Bölüm gereksiz uzadı...
"Bu adam yüzünden ortalıkta rahibe gibi dolanıyorum, çok sinir bozucu!" Sarah boynumdaki mühürü inceleyip aptal aptal sırıtıyordu. Neymiş, güya aşık etmişim kendime adamı, adam da benim hala nişanlımı unutamadığımı öğrenmiş ve bana sinirlenmişmiş. Yalnız durum buysa bile bu aşk değildir sadece takıntıdır! O gece saraya geri dönünce ilk iş kütüphaneye çıkıp bunu araştırmış ve ne anlama geldiğini öğrenmiştim. Eğer yapan kişi mühürü silmezse 3 ay içinde kendiliğinden etkisini kaybeder yazıyordu. 3 ay! Yani ben 3 ay daha rahibe gibi kapalı kıyafetlerle dolaşmak zorundaydım. Ayrıca lükse bak, bununla benim yerimi tespit edebilmiş. Yer değiştirme büyüsünü kullanarak gidebileceği uzaklıktaki yerdeysem beni bu mühürle kolayca bulup direk yanıma gelebilirdi. Bu bana sormadan yapılan çok büyük bir saygısızlıktı!
"Bunları boş ver de... Sen neden benden , bizden Maximo'yu unutamadığını sakladın? Biz bir birimizden bir şey saklamıyorduk hani?" Omuz silkip yatağa uzandım ve gözlerimi kapattım. Yorgun bir gün geçirmiştim ve çocuklar anca uyumuştular. "Sanki sen benden hiçbir şey saklamıyorsun." diyerek geçiştirdim Sarah'ı. Ona neden sakladığımı açıklayamazdım, sadece içimden bir ses 'sakla' demişti ve ben de ona uymayı seçmiştim. Zaten tek sakladığım şey de bu değildi... Bir süre sessizlik olduğunda yanımda uzanan Sarah'a baktım gözlerimi açıp. Kaşları çatık tavana odaklanmıştı, elimi gözlerinin önünde salladım. "İyi misin?" Az önce dönen muhabbete bakılırsa... "Benden sakladığın bir şey mi var yoksa?"

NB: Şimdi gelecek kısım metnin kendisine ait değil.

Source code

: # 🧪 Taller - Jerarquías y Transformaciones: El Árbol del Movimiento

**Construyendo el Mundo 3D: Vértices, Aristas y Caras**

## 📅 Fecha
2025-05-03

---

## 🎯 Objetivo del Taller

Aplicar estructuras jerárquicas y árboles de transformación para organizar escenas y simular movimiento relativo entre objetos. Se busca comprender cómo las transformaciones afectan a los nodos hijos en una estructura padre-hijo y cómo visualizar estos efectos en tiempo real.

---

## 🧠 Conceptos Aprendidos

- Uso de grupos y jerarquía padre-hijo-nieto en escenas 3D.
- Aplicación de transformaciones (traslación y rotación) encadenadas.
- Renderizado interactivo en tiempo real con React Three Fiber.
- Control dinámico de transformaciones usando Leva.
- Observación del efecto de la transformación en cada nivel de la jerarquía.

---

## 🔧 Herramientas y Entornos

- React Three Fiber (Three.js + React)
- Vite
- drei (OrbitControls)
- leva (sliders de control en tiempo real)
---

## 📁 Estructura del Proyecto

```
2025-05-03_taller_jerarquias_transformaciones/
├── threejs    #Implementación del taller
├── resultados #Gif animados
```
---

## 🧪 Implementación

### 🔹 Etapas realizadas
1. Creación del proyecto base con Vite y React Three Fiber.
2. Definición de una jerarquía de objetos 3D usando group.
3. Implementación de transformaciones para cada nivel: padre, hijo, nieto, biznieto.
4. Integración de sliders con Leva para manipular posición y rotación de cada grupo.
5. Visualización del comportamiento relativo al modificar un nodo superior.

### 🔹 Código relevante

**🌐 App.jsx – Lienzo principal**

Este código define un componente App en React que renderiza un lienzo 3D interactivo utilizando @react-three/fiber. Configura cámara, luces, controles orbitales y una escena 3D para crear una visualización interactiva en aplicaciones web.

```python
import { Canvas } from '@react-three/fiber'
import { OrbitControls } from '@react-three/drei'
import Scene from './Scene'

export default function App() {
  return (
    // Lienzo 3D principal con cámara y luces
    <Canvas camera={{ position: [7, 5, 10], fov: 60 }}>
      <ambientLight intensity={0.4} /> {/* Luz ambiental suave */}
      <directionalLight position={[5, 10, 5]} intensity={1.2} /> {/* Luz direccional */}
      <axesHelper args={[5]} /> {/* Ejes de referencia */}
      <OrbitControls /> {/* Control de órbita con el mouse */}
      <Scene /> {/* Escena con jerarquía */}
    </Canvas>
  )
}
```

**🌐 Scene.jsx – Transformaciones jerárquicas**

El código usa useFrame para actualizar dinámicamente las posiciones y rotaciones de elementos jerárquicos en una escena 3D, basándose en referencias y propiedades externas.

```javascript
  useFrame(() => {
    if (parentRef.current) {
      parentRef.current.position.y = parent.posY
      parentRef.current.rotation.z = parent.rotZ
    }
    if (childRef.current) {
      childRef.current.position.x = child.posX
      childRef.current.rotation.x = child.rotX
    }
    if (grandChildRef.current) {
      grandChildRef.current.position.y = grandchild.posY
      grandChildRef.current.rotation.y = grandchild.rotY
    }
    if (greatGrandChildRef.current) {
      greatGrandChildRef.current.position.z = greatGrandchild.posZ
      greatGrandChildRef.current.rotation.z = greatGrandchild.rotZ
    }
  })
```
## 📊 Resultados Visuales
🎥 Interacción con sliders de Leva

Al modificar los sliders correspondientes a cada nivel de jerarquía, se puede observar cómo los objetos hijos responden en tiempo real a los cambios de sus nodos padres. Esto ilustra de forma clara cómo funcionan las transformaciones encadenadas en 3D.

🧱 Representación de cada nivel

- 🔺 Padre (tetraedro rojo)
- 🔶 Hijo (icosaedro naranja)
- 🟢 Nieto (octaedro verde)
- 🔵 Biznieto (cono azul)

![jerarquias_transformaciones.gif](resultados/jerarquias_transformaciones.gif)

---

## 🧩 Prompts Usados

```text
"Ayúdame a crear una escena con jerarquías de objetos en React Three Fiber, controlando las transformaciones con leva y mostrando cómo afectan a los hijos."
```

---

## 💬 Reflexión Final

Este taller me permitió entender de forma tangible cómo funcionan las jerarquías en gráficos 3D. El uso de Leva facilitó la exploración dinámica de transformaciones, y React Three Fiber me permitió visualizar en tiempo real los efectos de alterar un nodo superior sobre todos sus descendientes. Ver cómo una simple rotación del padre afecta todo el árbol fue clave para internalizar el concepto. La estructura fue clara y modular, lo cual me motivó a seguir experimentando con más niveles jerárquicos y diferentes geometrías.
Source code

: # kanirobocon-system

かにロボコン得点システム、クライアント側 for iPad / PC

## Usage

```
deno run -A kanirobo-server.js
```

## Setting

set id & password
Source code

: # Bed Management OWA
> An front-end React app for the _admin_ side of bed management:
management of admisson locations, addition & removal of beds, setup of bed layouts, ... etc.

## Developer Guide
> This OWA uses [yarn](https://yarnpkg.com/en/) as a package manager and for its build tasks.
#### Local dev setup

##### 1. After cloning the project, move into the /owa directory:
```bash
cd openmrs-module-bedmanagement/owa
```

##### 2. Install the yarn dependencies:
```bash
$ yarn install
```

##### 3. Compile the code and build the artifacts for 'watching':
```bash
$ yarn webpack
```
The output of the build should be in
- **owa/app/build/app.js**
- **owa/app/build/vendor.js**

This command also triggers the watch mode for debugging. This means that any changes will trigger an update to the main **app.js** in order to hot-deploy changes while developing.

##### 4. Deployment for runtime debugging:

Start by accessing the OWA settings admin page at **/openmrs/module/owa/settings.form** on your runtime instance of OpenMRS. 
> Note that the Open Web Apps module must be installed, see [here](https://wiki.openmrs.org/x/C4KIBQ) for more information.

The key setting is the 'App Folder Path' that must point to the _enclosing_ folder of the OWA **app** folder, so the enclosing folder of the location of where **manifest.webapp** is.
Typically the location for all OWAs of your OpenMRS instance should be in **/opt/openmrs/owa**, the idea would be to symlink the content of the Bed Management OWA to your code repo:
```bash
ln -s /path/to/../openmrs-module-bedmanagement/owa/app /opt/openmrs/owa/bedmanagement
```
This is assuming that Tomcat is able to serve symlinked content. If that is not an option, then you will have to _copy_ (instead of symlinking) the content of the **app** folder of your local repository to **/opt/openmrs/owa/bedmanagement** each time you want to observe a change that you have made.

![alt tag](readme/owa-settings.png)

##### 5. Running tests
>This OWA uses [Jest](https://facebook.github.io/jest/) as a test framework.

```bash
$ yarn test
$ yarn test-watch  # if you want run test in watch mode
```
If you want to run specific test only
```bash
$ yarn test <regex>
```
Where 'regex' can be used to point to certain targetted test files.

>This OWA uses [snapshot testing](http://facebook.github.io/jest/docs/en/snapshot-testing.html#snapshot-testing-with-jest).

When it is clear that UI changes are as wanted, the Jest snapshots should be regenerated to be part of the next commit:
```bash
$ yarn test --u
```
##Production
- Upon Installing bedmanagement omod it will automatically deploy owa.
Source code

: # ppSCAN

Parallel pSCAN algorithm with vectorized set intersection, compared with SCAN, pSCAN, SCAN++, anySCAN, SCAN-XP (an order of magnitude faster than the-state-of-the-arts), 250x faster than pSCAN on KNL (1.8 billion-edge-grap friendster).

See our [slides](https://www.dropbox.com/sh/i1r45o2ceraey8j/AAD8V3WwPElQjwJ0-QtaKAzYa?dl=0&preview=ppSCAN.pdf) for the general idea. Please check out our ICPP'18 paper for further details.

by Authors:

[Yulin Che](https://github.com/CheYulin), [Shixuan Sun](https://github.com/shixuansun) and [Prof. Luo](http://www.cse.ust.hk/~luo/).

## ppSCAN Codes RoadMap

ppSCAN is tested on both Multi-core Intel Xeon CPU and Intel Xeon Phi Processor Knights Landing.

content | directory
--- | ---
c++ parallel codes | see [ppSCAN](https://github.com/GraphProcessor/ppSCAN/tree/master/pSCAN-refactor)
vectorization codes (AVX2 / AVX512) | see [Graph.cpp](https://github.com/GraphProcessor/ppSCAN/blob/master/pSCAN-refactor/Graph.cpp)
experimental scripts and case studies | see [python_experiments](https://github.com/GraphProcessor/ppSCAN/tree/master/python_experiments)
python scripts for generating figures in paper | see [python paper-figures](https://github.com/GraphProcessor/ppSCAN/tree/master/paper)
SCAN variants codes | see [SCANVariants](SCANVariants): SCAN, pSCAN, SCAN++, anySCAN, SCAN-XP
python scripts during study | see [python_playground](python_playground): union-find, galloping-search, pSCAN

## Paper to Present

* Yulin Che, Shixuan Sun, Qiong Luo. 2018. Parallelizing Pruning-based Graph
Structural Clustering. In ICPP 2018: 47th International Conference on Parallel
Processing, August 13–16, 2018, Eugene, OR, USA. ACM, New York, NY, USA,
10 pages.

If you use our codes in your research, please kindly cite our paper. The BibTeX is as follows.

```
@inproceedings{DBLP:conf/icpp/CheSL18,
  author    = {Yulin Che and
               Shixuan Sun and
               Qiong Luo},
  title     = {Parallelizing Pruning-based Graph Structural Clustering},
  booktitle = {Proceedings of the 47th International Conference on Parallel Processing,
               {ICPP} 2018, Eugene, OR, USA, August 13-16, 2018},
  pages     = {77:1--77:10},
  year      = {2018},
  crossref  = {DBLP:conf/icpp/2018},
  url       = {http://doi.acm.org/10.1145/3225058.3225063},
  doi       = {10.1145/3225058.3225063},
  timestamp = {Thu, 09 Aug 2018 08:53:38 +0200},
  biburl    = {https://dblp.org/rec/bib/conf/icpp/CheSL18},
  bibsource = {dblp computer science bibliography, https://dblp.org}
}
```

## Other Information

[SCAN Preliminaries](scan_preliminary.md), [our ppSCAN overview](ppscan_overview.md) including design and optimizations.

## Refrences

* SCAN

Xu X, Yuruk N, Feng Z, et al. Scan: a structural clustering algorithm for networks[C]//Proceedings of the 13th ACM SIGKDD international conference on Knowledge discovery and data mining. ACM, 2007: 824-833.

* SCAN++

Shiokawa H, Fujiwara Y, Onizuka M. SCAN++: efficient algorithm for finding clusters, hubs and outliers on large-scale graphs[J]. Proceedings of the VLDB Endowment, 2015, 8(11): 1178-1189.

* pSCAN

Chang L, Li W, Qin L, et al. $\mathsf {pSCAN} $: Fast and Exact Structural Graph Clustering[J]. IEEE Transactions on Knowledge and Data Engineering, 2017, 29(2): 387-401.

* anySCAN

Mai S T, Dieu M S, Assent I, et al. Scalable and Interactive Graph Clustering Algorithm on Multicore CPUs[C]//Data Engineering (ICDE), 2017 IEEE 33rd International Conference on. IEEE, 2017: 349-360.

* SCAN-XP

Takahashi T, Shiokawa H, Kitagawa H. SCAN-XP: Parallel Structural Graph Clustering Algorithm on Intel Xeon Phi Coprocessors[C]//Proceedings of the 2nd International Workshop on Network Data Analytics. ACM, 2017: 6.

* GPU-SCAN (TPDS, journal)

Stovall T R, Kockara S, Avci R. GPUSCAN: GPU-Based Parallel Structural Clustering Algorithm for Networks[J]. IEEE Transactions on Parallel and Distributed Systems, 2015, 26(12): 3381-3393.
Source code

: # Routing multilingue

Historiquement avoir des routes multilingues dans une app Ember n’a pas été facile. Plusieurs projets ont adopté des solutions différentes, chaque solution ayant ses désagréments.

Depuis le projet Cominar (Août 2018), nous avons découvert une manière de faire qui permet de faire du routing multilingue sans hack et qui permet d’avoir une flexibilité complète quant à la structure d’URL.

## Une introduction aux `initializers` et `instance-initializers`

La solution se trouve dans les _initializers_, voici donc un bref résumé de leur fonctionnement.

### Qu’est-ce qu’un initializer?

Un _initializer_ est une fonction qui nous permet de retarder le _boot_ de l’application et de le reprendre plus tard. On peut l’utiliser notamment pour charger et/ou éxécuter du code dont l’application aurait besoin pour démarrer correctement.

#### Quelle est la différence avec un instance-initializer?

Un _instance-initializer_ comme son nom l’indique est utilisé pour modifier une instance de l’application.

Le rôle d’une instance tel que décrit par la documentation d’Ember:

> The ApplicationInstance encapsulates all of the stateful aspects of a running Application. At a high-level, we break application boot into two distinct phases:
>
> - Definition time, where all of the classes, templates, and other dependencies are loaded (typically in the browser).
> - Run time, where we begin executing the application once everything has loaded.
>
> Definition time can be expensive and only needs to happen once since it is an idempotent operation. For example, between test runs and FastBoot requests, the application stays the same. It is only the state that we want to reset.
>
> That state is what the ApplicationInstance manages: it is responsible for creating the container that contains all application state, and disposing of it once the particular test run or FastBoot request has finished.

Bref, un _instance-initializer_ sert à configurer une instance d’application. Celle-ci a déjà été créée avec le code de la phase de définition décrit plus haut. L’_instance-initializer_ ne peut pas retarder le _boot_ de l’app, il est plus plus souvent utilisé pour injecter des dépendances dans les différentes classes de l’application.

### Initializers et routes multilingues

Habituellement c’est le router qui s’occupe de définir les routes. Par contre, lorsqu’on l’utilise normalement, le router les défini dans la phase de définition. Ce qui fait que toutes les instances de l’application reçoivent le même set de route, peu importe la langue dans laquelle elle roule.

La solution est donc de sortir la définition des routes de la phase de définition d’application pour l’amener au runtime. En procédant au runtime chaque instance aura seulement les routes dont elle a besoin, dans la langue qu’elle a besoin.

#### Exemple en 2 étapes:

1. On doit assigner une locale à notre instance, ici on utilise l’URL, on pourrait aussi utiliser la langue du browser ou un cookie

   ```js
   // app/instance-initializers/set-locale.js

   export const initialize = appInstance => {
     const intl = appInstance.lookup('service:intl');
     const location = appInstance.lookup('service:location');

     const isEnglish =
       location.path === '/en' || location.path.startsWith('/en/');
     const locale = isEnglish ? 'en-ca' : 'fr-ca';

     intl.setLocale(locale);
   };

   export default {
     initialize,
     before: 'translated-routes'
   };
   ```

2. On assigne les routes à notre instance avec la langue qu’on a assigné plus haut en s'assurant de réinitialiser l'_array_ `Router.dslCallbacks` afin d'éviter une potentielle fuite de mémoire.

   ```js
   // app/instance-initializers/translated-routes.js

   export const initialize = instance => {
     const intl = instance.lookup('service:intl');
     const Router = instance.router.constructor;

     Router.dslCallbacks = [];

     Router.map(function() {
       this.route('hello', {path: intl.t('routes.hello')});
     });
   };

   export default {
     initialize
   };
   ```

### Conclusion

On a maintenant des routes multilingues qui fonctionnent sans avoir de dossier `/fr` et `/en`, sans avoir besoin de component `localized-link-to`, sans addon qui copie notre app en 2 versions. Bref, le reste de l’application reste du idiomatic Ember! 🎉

Bakışlarını tavandan ayırıp bana arkasını döndü. "Var." Gözlerimi kocaman açıp merakla ne olduğunu sormak istesem de kendi sakladıklarımı düşünüp vazgeçmiştim. "Olabilir, ne zaman söylemek istersen dinlerim." Zaten benden kötü bir şey saklamazdı o, eminim. Rahatlaması için saçından öptüm ve ben de ona arkamı dönüp yorganı üzerime çektim. Keşke her şeyi anlatıp bu vicdanımı susturabilseydim. "İyi geceler, Valeria." Sesimin titrediğini belli etmemeye çalışarak, "İyi geceler canım." deyip ardından gözlerimi kapatmıştım.
"Sevdin mi Anthonio'yu?" Elimin tersiyle Maximo'nun omzuna vurup masadaki kurabiyelerden bir tane daha aldım. "Benimle dalga geçme, Max." Gülüşünü duyunca ağzımdakini çiğnemeyi bırakıp bir süre nefes bile almadan sessizce onu dinlemiştim. "Bozuk mu kurabiyeler?" Ona bakıp kafamı olumsuz anlamda sağa sola sallayarak gülümsedim. "Sadece gülüşünü dinliyordum, uzun süredir yoksun ya sanki değişmiş gibi gülüşün." Maximo gülümsemeye devam ederken tek elimi yüzüme yaklaştırıp yanağıma koydu. "Ben öldüm galiba, değil mi?"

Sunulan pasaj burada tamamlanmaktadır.